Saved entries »
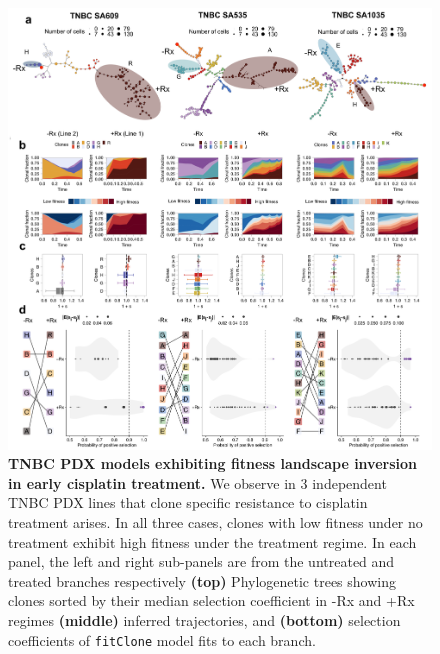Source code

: 
\begin{figure}
\centering
\includegraphics[width=\textwidth]{Figures/landscapefitness.png}
	
\caption[Fitness landscape reversal in early cisplatin treatment in TNBC PDX models.]
	{\small
	\textbf{TNBC PDX models exhibiting fitness landscape inversion in early cisplatin treatment.}
	     We observe in 3 independent TNBC PDX lines that clone specific resistance to cisplatin treatment arises. In all three cases, clones with low fitness under no treatment exhibit high fitness under the treatment regime. In each panel, the left and right sub-panels are from the untreated and treated branches respectively \textbf{(top)} Phylogenetic trees showing clones sorted by their median selection coefficient in -Rx and +Rx regimes  \textbf{(middle)} inferred trajectories, and  \textbf{(bottom)} selection coefficients of \texttt{fitClone} model fits to each branch.
	}
	\label{fig:landscapefitness}
\end{figure}


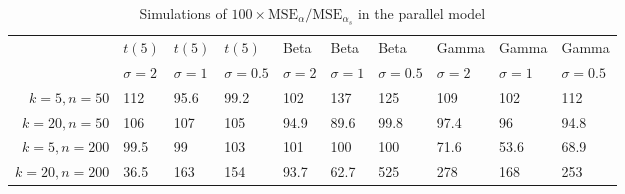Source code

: \begin{table}[ht]
\centering
\caption{Simulations of $100 \times \textrm{MSE}_\alpha/\textrm{MSE}_{\alpha_s}$ in the parallel model} 
\label{tab:simulation}
\begin{tabular}{rlllllllll}
    & $t(5)$ & $t(5)$ & $t(5)$ & Beta & Beta & Beta & Gamma & Gamma & Gamma \\
  & $\sigma = 2$ & $\sigma = 1$ & $\sigma = 0.5$ & $\sigma = 2$ & $\sigma = 1$ & $\sigma = 0.5$ & $\sigma = 2$ & $\sigma = 1$ & $\sigma = 0.5$ \\
$k = 5, n = 50$ & 112 & 95.6 & 99.2 & 102 & 137 & 125 & 109 & 102 & 112 \\ 
  $k = 20, n = 50$ & 106 & 107 & 105 & 94.9 & 89.6 & 99.8 & 97.4 & 96 & 94.8 \\ 
  $k = 5, n = 200$ & 99.5 & 99 & 103 & 101 & 100 & 100 & 71.6 & 53.6 & 68.9 \\ 
  $k = 20, n = 200$ & 36.5 & 163 & 154 & 93.7 & 62.7 & 525 & 278 & 168 & 253 \\ 
  \end{tabular}
\end{table}
\newcommand{\geomean}{1.09}

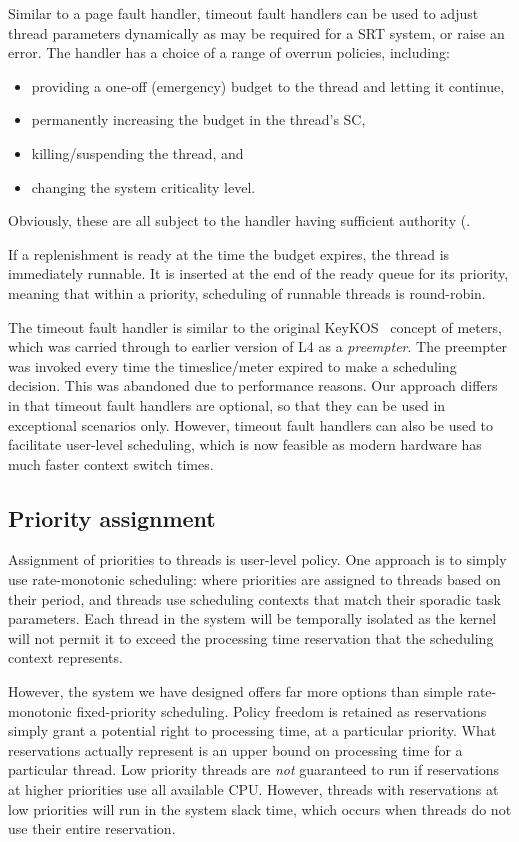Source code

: Similar to a page fault handler, timeout fault handlers can be used to adjust thread parameters dynamically as may be required for a \gls{SRT} system, or raise an error.
The handler has a choice of a range of overrun policies, including:
\begin{itemize}
      \item providing a one-off (emergency) budget to the thread and letting it continue,
       \item permanently increasing the budget in the thread's SC,
       \item killing/suspending the thread, and
       \item changing the system criticality level.
       \end{itemize}
Obviously, these are all subject to the handler having sufficient
authority (\eg {}.

If a replenishment is ready at the time the budget expires, the thread
is immediately runnable. It is inserted at the end of the ready queue
for its priority, meaning that within a priority, scheduling of
runnable threads is round-robin.

The timeout fault handler is similar to the original KeyKOS~\citep{Bomberger_FFHLS_92} concept of
meters, which was carried through to earlier version of L4 as a \emph{preempter}. The preempter was
invoked every time the timeslice/meter expired to make a scheduling decision. This was abandoned due
to performance reasons. Our approach differs in that timeout fault handlers are optional, so that
they can be used in exceptional scenarios only. However, timeout fault handlers can also be used to
facilitate user-level scheduling, which is now feasible as modern hardware has much faster context
switch times. 

\subsection{Priority assignment}

Assignment of priorities to threads is user-level policy. One approach is to simply use
rate-monotonic scheduling: where priorities are assigned to threads based on their period, and
threads use scheduling contexts that match their sporadic task parameters.  Each thread in the
system will be temporally isolated as the kernel will not permit it to exceed the processing time
reservation that the scheduling context represents.

However, the system we have designed offers far more options than simple rate-monotonic fixed-priority
scheduling.  Policy freedom is retained as reservations simply grant a potential right to processing
time, at a particular priority.  What reservations actually represent is an upper bound on
processing time for a particular thread.  Low priority threads are \emph{not} guaranteed to run if
reservations at higher priorities use all available CPU.  However, threads with reservations at low
priorities will run in the system slack time, which occurs when threads do not use their entire
reservation.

AIM OF THE TASK » All records, pictures excluded: copy them exactly.

WORKED SOLUTION »
Source code

: 
\begin{figure}
\centering
\includegraphics[width=\textwidth]{Figures/landscapefitness.png}
	
\caption[Fitness landscape reversal in early cisplatin treatment in TNBC PDX models.]
	{\small
	\textbf{TNBC PDX models exhibiting fitness landscape inversion in early cisplatin treatment.}
	     We observe in 3 independent TNBC PDX lines that clone specific resistance to cisplatin treatment arises. In all three cases, clones with low fitness under no treatment exhibit high fitness under the treatment regime. In each panel, the left and right sub-panels are from the untreated and treated branches respectively \textbf{(top)} Phylogenetic trees showing clones sorted by their median selection coefficient in -Rx and +Rx regimes  \textbf{(middle)} inferred trajectories, and  \textbf{(bottom)} selection coefficients of \texttt{fitClone} model fits to each branch.
	}
	\label{fig:landscapefitness}
\end{figure}


Source code

: \begin{table}[ht]
\centering
\caption{Simulations of $100 \times \textrm{MSE}_\alpha/\textrm{MSE}_{\alpha_s}$ in the parallel model} 
\label{tab:simulation}
\begin{tabular}{rlllllllll}
    & $t(5)$ & $t(5)$ & $t(5)$ & Beta & Beta & Beta & Gamma & Gamma & Gamma \\
  & $\sigma = 2$ & $\sigma = 1$ & $\sigma = 0.5$ & $\sigma = 2$ & $\sigma = 1$ & $\sigma = 0.5$ & $\sigma = 2$ & $\sigma = 1$ & $\sigma = 0.5$ \\
$k = 5, n = 50$ & 112 & 95.6 & 99.2 & 102 & 137 & 125 & 109 & 102 & 112 \\ 
  $k = 20, n = 50$ & 106 & 107 & 105 & 94.9 & 89.6 & 99.8 & 97.4 & 96 & 94.8 \\ 
  $k = 5, n = 200$ & 99.5 & 99 & 103 & 101 & 100 & 100 & 71.6 & 53.6 & 68.9 \\ 
  $k = 20, n = 200$ & 36.5 & 163 & 154 & 93.7 & 62.7 & 525 & 278 & 168 & 253 \\ 
  \end{tabular}
\end{table}
\newcommand{\geomean}{1.09}

Source code

: Similar to a page fault handler, timeout fault handlers can be used to adjust thread parameters dynamically as may be required for a \gls{SRT} system, or raise an error.
The handler has a choice of a range of overrun policies, including:
\begin{itemize}
      \item providing a one-off (emergency) budget to the thread and letting it continue,
       \item permanently increasing the budget in the thread's SC,
       \item killing/suspending the thread, and
       \item changing the system criticality level.
       \end{itemize}
Obviously, these are all subject to the handler having sufficient
authority (\eg {}.

If a replenishment is ready at the time the budget expires, the thread
is immediately runnable. It is inserted at the end of the ready queue
for its priority, meaning that within a priority, scheduling of
runnable threads is round-robin.

The timeout fault handler is similar to the original KeyKOS~\citep{Bomberger_FFHLS_92} concept of
meters, which was carried through to earlier version of L4 as a \emph{preempter}. The preempter was
invoked every time the timeslice/meter expired to make a scheduling decision. This was abandoned due
to performance reasons. Our approach differs in that timeout fault handlers are optional, so that
they can be used in exceptional scenarios only. However, timeout fault handlers can also be used to
facilitate user-level scheduling, which is now feasible as modern hardware has much faster context
switch times. 

\subsection{Priority assignment}

Assignment of priorities to threads is user-level policy. One approach is to simply use
rate-monotonic scheduling: where priorities are assigned to threads based on their period, and
threads use scheduling contexts that match their sporadic task parameters.  Each thread in the
system will be temporally isolated as the kernel will not permit it to exceed the processing time
reservation that the scheduling context represents.

However, the system we have designed offers far more options than simple rate-monotonic fixed-priority
scheduling.  Policy freedom is retained as reservations simply grant a potential right to processing
time, at a particular priority.  What reservations actually represent is an upper bound on
processing time for a particular thread.  Low priority threads are \emph{not} guaranteed to run if
reservations at higher priorities use all available CPU.  However, threads with reservations at low
priorities will run in the system slack time, which occurs when threads do not use their entire
reservation.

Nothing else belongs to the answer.